→ **AIM OF THE EXERCISE**: Wherever the word "thrpt" appears in a line of the records, copy that line.

[Saved data entries]
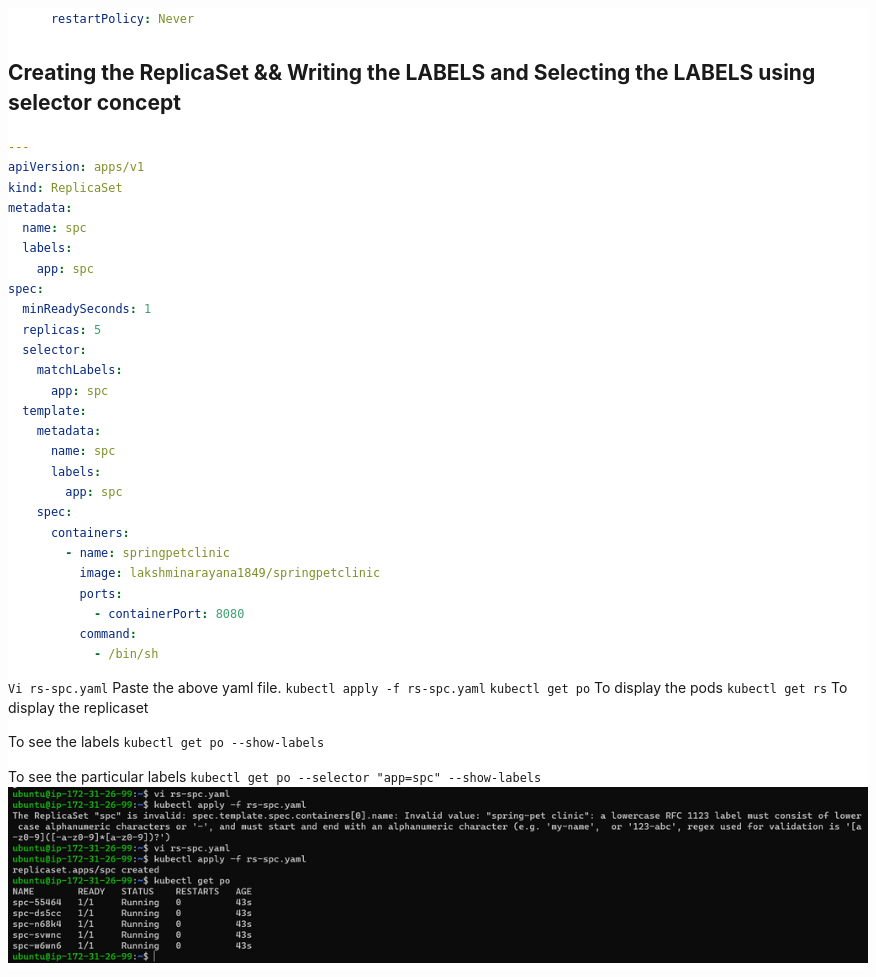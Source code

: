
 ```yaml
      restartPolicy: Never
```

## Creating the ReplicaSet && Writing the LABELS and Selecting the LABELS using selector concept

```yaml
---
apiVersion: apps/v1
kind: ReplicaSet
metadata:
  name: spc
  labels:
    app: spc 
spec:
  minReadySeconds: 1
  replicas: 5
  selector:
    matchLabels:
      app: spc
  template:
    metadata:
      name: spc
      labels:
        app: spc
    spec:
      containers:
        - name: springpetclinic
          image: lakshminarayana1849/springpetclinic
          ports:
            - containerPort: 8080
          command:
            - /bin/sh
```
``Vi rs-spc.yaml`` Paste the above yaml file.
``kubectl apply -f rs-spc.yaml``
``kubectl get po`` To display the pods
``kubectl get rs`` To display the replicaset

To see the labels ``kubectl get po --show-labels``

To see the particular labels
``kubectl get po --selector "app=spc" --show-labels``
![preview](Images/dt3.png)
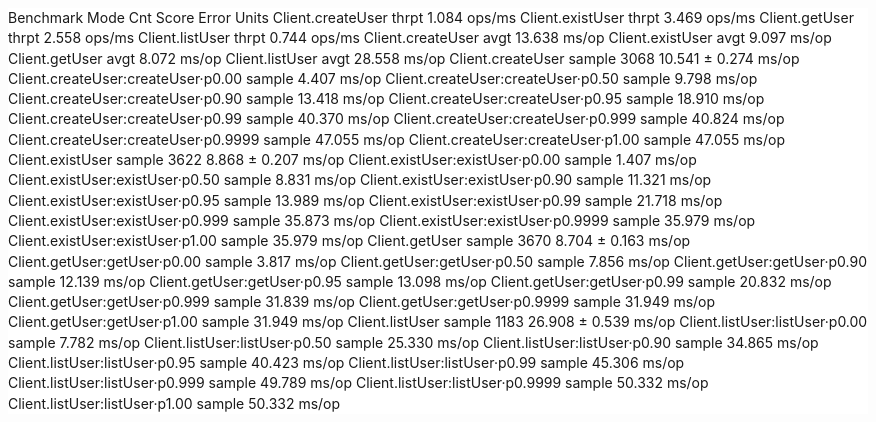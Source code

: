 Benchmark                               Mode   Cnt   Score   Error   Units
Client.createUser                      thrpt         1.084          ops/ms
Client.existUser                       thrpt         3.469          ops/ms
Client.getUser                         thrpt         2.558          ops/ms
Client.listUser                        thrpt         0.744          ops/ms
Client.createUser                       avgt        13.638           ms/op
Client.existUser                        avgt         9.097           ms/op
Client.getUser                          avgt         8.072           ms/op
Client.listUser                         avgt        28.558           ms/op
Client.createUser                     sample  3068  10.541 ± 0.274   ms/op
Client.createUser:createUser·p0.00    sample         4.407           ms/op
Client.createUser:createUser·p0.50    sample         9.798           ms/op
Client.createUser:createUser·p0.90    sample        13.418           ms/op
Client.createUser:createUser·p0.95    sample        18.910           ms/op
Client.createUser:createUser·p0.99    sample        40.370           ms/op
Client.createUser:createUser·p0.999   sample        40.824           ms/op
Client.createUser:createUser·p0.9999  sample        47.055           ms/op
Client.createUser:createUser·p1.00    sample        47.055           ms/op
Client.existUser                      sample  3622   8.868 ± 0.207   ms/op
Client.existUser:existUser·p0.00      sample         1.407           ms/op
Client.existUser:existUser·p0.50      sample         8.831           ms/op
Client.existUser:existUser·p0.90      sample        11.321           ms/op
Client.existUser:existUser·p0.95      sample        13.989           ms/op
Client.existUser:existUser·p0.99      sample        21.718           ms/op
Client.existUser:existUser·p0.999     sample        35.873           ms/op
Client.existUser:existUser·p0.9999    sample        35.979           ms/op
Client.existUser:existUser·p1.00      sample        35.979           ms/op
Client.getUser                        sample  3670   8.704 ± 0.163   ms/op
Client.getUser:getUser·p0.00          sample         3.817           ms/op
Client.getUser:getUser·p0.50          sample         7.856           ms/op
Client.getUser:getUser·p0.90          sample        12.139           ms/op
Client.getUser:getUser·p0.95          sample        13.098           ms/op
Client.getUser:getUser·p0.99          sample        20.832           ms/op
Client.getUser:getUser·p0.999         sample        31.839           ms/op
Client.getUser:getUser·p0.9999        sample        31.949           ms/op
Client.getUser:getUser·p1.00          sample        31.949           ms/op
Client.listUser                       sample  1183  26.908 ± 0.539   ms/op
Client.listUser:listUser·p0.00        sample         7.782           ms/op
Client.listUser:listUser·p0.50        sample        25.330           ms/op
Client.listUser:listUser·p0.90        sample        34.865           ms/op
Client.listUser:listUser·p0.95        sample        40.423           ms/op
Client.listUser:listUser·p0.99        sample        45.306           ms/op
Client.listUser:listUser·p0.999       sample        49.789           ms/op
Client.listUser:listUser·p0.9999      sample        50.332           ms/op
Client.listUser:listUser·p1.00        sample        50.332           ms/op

→ **SOLUTION FOR THIS TASK**:
Client.createUser                      thrpt         1.084          ops/ms
Client.existUser                       thrpt         3.469          ops/ms
Client.getUser                         thrpt         2.558          ops/ms
Client.listUser                        thrpt         0.744          ops/ms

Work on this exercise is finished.